#### Your goal
For the material below, output exactly the span from the line with "interfaz web cumple" to the line with "77 / Accessibility", including both, and nothing besides.
═══ Supplied records
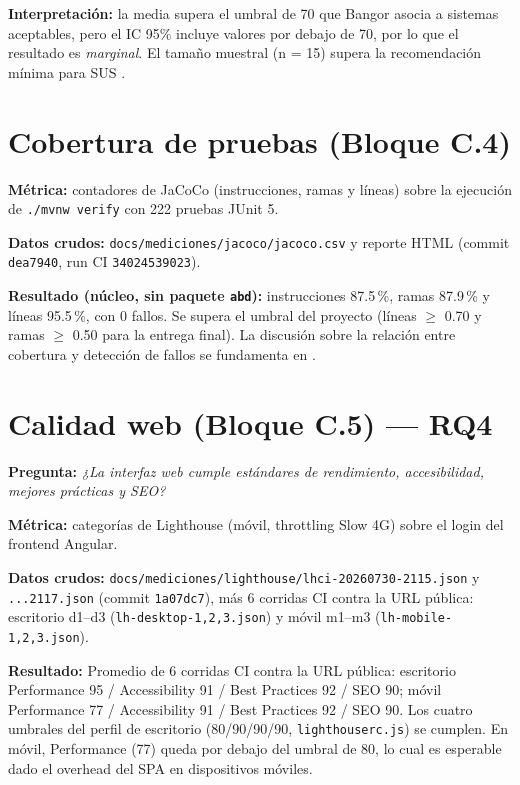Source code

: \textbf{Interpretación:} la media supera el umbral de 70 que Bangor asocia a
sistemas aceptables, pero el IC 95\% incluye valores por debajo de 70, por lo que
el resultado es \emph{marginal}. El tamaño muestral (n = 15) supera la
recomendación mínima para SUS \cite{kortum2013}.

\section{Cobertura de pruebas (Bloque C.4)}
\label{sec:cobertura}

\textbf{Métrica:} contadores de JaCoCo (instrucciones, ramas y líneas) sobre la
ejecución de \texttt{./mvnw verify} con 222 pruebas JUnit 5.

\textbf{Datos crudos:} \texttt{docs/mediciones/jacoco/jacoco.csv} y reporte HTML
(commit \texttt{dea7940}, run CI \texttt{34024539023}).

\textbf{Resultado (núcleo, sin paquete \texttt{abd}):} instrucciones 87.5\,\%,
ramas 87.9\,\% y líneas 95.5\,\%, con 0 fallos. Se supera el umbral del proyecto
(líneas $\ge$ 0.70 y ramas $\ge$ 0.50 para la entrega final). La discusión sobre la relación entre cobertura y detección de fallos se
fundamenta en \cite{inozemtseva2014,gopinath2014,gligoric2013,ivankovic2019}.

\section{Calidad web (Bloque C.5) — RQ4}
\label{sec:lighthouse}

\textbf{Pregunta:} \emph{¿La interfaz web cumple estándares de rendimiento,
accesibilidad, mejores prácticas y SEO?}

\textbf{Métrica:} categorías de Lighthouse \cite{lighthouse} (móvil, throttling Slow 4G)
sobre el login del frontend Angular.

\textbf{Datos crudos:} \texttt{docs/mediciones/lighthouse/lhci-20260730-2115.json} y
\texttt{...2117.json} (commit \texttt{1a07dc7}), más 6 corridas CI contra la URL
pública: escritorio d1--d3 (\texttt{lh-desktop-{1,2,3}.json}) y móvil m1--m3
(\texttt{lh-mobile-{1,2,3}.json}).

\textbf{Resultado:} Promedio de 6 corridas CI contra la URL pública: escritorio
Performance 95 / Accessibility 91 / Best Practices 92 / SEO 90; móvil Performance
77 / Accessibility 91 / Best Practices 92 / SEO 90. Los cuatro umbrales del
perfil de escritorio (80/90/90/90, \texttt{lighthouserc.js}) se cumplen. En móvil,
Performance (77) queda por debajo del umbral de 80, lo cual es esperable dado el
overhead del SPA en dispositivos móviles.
══════
═══ Supplied records
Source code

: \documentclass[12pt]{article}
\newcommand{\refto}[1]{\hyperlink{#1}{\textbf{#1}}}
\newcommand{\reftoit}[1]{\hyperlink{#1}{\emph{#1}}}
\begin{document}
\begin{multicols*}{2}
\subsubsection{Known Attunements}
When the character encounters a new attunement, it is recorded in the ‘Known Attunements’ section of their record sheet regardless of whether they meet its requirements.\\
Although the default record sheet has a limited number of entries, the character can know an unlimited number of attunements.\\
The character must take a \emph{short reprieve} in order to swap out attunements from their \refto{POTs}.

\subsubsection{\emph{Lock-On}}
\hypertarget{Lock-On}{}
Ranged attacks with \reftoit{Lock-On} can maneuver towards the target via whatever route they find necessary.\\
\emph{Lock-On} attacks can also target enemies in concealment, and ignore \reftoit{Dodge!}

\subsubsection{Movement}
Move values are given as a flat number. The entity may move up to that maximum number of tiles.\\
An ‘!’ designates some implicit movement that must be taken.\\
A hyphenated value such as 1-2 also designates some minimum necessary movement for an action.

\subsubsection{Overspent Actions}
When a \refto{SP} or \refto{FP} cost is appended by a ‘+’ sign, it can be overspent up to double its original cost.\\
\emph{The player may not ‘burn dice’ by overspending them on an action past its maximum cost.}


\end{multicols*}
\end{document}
══════
═══ Supplied records
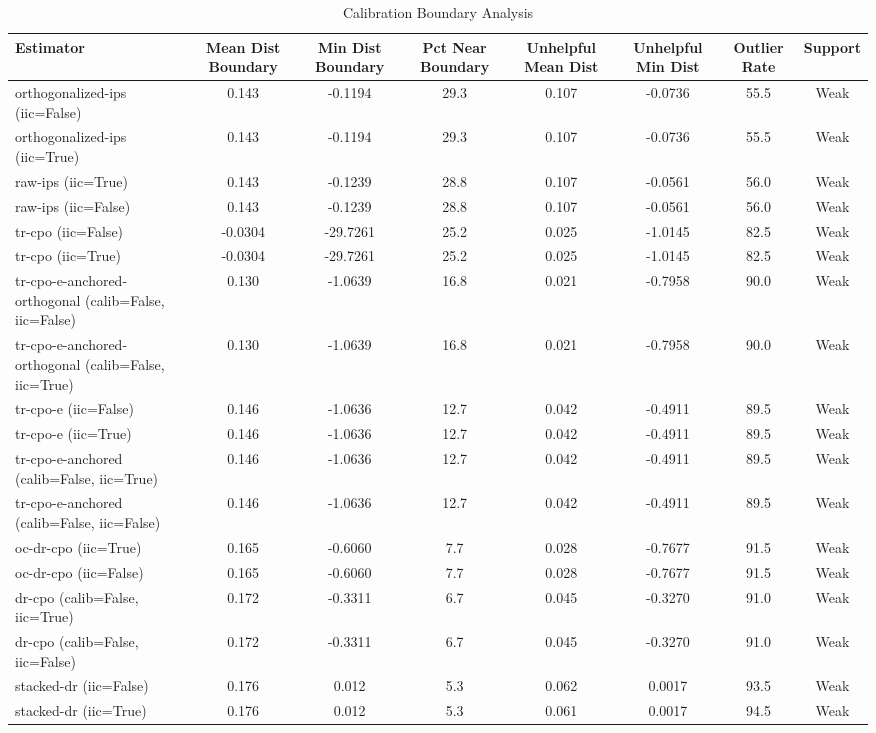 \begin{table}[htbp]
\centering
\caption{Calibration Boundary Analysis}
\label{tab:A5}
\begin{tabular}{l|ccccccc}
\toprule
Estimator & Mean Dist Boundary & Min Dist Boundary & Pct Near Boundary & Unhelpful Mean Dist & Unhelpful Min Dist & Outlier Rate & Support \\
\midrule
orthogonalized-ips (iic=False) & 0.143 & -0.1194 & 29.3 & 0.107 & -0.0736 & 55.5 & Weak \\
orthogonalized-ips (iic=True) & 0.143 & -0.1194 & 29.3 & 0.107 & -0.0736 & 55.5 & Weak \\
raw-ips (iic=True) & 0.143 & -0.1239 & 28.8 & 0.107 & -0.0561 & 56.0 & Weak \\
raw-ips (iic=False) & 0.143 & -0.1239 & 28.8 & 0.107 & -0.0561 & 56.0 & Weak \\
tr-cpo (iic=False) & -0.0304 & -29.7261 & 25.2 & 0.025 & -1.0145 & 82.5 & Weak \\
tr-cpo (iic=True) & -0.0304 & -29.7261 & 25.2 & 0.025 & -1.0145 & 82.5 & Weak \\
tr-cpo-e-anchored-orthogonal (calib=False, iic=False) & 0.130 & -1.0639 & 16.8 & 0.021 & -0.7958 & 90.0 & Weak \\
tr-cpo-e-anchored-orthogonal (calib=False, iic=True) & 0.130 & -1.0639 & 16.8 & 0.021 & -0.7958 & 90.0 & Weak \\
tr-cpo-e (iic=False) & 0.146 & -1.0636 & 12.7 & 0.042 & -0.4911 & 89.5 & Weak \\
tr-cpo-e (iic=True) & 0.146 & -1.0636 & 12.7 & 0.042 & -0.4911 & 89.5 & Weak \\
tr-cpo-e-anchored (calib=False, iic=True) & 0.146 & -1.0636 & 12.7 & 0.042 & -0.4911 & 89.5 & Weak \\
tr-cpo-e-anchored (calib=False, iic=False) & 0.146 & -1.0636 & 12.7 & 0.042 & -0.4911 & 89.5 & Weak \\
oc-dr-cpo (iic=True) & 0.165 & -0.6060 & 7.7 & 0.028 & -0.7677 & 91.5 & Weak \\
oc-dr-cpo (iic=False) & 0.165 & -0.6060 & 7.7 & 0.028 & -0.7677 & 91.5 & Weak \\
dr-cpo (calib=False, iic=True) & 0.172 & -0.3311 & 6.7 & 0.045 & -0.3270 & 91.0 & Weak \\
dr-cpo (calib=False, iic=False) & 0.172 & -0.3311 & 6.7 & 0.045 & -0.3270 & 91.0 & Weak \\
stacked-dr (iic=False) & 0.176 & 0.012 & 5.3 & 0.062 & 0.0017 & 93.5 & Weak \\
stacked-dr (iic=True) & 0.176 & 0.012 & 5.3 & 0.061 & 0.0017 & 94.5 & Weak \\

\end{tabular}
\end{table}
══════
#### Answer to this task
\textbf{Pregunta:} \emph{¿La interfaz web cumple estándares de rendimiento,
accesibilidad, mejores prácticas y SEO?}

\textbf{Métrica:} categorías de Lighthouse \cite{lighthouse} (móvil, throttling Slow 4G)
sobre el login del frontend Angular.

\textbf{Datos crudos:} \texttt{docs/mediciones/lighthouse/lhci-20260730-2115.json} y
\texttt{...2117.json} (commit \texttt{1a07dc7}), más 6 corridas CI contra la URL
pública: escritorio d1--d3 (\texttt{lh-desktop-{1,2,3}.json}) y móvil m1--m3
(\texttt{lh-mobile-{1,2,3}.json}).

\textbf{Resultado:} Promedio de 6 corridas CI contra la URL pública: escritorio
Performance 95 / Accessibility 91 / Best Practices 92 / SEO 90; móvil Performance
77 / Accessibility 91 / Best Practices 92 / SEO 90. Los cuatro umbrales del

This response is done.